Soleimani was widely seen as Iran’s second most powerful figure behind Supreme Leader Ayatollah Ali Khamenei, 80, who wept in grief along with hundreds of thousands of mourners who thronged the streets of Tehran for Soleimani’s funeral on Monday
The body of the senior Iranian military commander killed in a US drone strike in Iraq last week has arrived in his home town of Kerman in southeast Iran for burial on Tuesday.
Thousands of people in the streets of the town, many of them dressed in black to mourn Qassem Soleimani.
Soleimani was widely seen as Iran's second most powerful figure behind Supreme Leader Ayatollah Ali Khamenei, 80, who wept in grief along with hundreds of thousands of mourners who thronged the streets of Tehran for Soleimani's funeral on Monday.
Khamenei led prayers at the funeral in the Iranian capital, pausing as his voice cracked with emotion. Soleimani, 62, was a national hero even to many who do not consider themselves supporters of Iran's clerical rulers.
He was killed leaving Baghdad airport last Friday.

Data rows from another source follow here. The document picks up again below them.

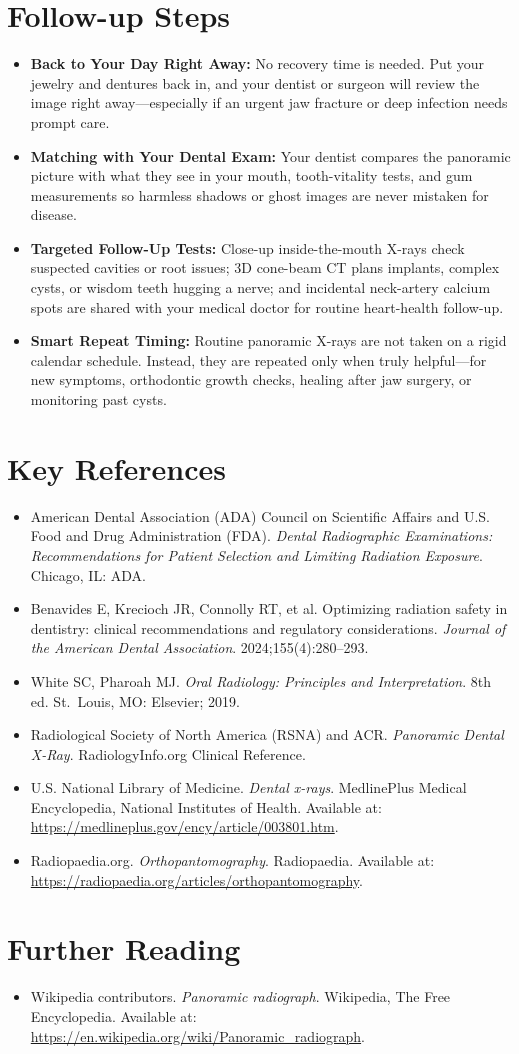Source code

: \section{Follow-up Steps}
\begin{itemize}
\item \textbf{Back to Your Day Right Away:} No recovery time is needed. Put your jewelry and dentures back in, and your dentist or surgeon will review the image right away---especially if an urgent jaw fracture or deep infection needs prompt care.
\item \textbf{Matching with Your Dental Exam:} Your dentist compares the panoramic picture with what they see in your mouth, tooth-vitality tests, and gum measurements so harmless shadows or ghost images are never mistaken for disease.
\item \textbf{Targeted Follow-Up Tests:} Close-up inside-the-mouth X-rays check suspected cavities or root issues; 3D cone-beam CT plans implants, complex cysts, or wisdom teeth hugging a nerve; and incidental neck-artery calcium spots are shared with your medical doctor for routine heart-health follow-up.
\item \textbf{Smart Repeat Timing:} Routine panoramic X-rays are not taken on a rigid calendar schedule. Instead, they are repeated only when truly helpful---for new symptoms, orthodontic growth checks, healing after jaw surgery, or monitoring past cysts.
\end{itemize}

\section{Key References}
\begin{itemize}
\item American Dental Association (ADA) Council on Scientific Affairs and U.S. Food and Drug Administration (FDA). \textit{Dental Radiographic Examinations: Recommendations for Patient Selection and Limiting Radiation Exposure}. Chicago, IL: ADA.
\item Benavides E, Krecioch JR, Connolly RT, et al. Optimizing radiation safety in dentistry: clinical recommendations and regulatory considerations. \textit{Journal of the American Dental Association}. 2024;155(4):280--293.
\item White SC, Pharoah MJ. \textit{Oral Radiology: Principles and Interpretation}. 8th ed. St.~Louis, MO: Elsevier; 2019.
\item Radiological Society of North America (RSNA) and ACR. \textit{Panoramic Dental X-Ray}. RadiologyInfo.org Clinical Reference.
\item U.S. National Library of Medicine. \textit{Dental x-rays}. MedlinePlus Medical Encyclopedia, National Institutes of Health. Available at: \url{https://medlineplus.gov/ency/article/003801.htm}.
\item Radiopaedia.org. \textit{Orthopantomography}. Radiopaedia. Available at: \url{https://radiopaedia.org/articles/orthopantomography}.
\end{itemize}

\section{Further Reading}
\begin{itemize}
  \item Wikipedia contributors. \textit{Panoramic radiograph}. Wikipedia, The Free Encyclopedia. Available at: \url{https://en.wikipedia.org/wiki/Panoramic_radiograph}.
\end{itemize}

Mourners packed the streets, chanting: "Death to America!" - a show of national unity after anti-government protests in November in which many demonstrators were killed.
The crowd, which state media said numbered in the millions, recalled the masses gathered in 1989 for the funeral of the Islamic Republic's founder, Ayatollah Ruhollah Khomeini.
The killing of Soleimani has prompted fears around the world of a broader regional conflict, as well as calls in the US Congress for legislation to keep President Donald Trump from going to war against Iran.